To confirm this, I trekked up to the Moti Mahal outpost on the Upper East Side of Manhattan. I ordered the murgh makhani and some naan, plus an order of the dal makhani just because it’s so good. The butter chicken was a little more tart than I remembered it, as was the dal, and that’s either because my memory is bad, the franchise recipe has changed, or because of differences in the kinds of tomatoes available in India versus the United States. But the dairy-enriched sauce had definite notes of brown cardamom and fenugreek leaves, so I’d gotten that much right, at least, and the chicken, while a little softer than the chicken in the butter chicken of my memory, had tell-tale char marks that lent a smoky yogurt tanginess to the sauce.

I ended up developing a pressure cooker recipe for butter chicken that incorporates those flavors, but as I went through the process, I came to appreciate Dr. Pitre’s recipe for Instant Pot butter chicken even more. It doesn’t have some of the hallmarks of what I consider butter chicken, sure, but it seems to me to be an almost perfect recipe. Pitre sets out a few limiting parameters, like an unwillingness to marinate the chicken or cook it separately, and then designs a recipe that produces a very tasty dish that’s close to the original while working within those limits.

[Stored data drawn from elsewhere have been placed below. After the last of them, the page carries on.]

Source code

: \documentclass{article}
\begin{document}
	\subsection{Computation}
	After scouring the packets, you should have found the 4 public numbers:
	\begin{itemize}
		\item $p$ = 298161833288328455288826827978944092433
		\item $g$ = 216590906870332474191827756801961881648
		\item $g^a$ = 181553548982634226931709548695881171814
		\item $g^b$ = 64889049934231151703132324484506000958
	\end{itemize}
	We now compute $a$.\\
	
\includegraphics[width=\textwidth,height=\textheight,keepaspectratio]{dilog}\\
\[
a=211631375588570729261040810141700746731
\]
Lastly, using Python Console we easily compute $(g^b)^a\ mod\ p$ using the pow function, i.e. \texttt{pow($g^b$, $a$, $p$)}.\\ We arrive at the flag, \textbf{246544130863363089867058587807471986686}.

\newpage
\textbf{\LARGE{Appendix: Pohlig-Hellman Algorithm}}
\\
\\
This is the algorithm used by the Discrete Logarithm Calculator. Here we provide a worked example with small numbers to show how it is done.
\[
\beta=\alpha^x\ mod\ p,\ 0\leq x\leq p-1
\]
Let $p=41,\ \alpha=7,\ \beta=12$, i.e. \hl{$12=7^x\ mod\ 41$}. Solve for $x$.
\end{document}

For example, instead of getting smoky flavor from charring the chicken, she opts for smoked paprika, which I think is a pretty inspired substitution.

The result is a dish that comes together quickly and hits all the main butter chicken points: tender chicken, nicely spiced tomato-based sauce, enough salt to contend with the relatively heavy dose of dairy at the end.

My recipe requires a little more effort, and I believe the result rewards that effort, but the two dishes are essentially the same, which reminds me of another bit of Gujral’s book, where he goes on a little rant about chicken tikka masala. “The fact still remains,” he writes, “that [chicken tikka masala] is out and out a derivative of the tandoori chicken and butter gravy made in Moti Mahal.”

No matter where you are in the world, no matter which restaurant you order it from or which recipe you follow to make it, the butter chicken you’re eating is just another riff on Kundan Lal Gujral’s incredible creation.